1) tense and aspect are separated (and from mood and the like as well, all of
which are jumbled together in English and, historically at least, in most
familiar languages)
2) tense is based on axis and vector reference, though not restricted to the
four axes implicit in most natural systems (though never fully realized in
any).
3) The same cmavo are used for retro vector and past axis, for simultaneous
vector and present axis, and for pro vector and future axis.  The differences
are positional and/or determined by context.  Thus, pu might be either past
vector to the current axis or establishing a new axis prior to the current
one.  Where the difference is too important to be left to context to decide,
capu would indicate the vector (brief glance back without chaning the focus
of the narrative) and puca the new axis (or maybe it is the other way 'round
-- I ermember this got argued and I forget which one, this seems most natural
to me at the moment).
4)  Only axes are points, so that punctile clauses, like ca..., must apply to
axes, making  bapu ca... unambiguous "event before the future event indicated
by ca..."
Of course, with a clearly future event, maybe even capu would work.
5) Aspects carry temporal implications but are not completely temporal.

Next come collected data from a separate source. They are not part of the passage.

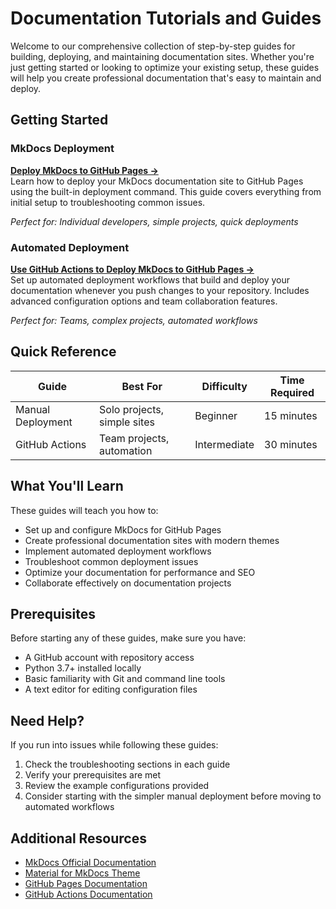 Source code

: # Documentation Tutorials and Guides

Welcome to our comprehensive collection of step-by-step guides for building, deploying, and maintaining documentation sites. Whether you're just getting started or looking to optimize your existing setup, these guides will help you create professional documentation that's easy to maintain and deploy.

## Getting Started

### MkDocs Deployment
**[Deploy MkDocs to GitHub Pages →](guides/mkdocs-deploy-guide.md)**  
Learn how to deploy your MkDocs documentation site to GitHub Pages using the built-in deployment command. This guide covers everything from initial setup to troubleshooting common issues.

*Perfect for: Individual developers, simple projects, quick deployments*

### Automated Deployment
**[Use GitHub Actions to Deploy MkDocs to GitHub Pages →](guides/use-github-actions-to-deploy-to-github-pages.md)**  
Set up automated deployment workflows that build and deploy your documentation whenever you push changes to your repository. Includes advanced configuration options and team collaboration features.

*Perfect for: Teams, complex projects, automated workflows*

## Quick Reference

| Guide | Best For | Difficulty | Time Required |
|-------|----------|------------|---------------|
| Manual Deployment | Solo projects, simple sites | Beginner | 15 minutes |
| GitHub Actions | Team projects, automation | Intermediate | 30 minutes |

## What You'll Learn

These guides will teach you how to:

- Set up and configure MkDocs for GitHub Pages
- Create professional documentation sites with modern themes
- Implement automated deployment workflows
- Troubleshoot common deployment issues
- Optimize your documentation for performance and SEO
- Collaborate effectively on documentation projects

## Prerequisites

Before starting any of these guides, make sure you have:

- A GitHub account with repository access
- Python 3.7+ installed locally
- Basic familiarity with Git and command line tools
- A text editor for editing configuration files

## Need Help?

If you run into issues while following these guides:

1. Check the troubleshooting sections in each guide
2. Verify your prerequisites are met
3. Review the example configurations provided
4. Consider starting with the simpler manual deployment before moving to automated workflows

## Additional Resources

- [MkDocs Official Documentation](https://www.mkdocs.org/)
- [Material for MkDocs Theme](https://squidfunk.github.io/mkdocs-material/)
- [GitHub Pages Documentation](https://docs.github.com/en/pages)
- [GitHub Actions Documentation](https://docs.github.com/en/actions)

Thus, the perfective of an event does entail that the event occurred in the
past (though even this can be doubted, since some maintain that the
inchoative does not entail that the event takes place in the future) but the
converse does not quite follow, for not all past events still throw their
aspectual shadows into the present (effects from causes, continued existence
of participants, ... -- the list varies in some unclear ways) as the
perfective seems to indicate.
6) So, in Lojban, past axis, retro vector and perfective aspect are all
slightly different and in different ways.   But in English they tend to fall
together, certainly away from present tense, and thus sorting out which one
is meant by a given Englsh sentence is not subject to clear rules, except
that one must think what one means to say, both in the given sentence and in
those around it.

The perfective seems to involve relevance conditions, which are one of the
hairiest problems in possible world games (of which tense is one in the logic
business).  For the contrary to fact cases being discussed, the best course
is to say every world exactly like this one except for the condition named in
the protasis (if....) and whatever is required by that change.  So, clearly,
changing the world by having me possess a million just requires that I also
be shifted into the class of rich folk (I think -- a million just ain't what
it was anymore) and maybe nothing or very little else.  Or does it: can I
have a million and still be a retired professor from a really cheap
university?  Don't have to have had some source for that million and if so
what?  So maybe the worlds can vary on the ways I got the million.  But if
they vary too much, I come to doubt that this is still me they are talking
about.  And, if I start to vary too much, does this not affect others around
me (wives and childen, etc., at least and students and colleagues and....).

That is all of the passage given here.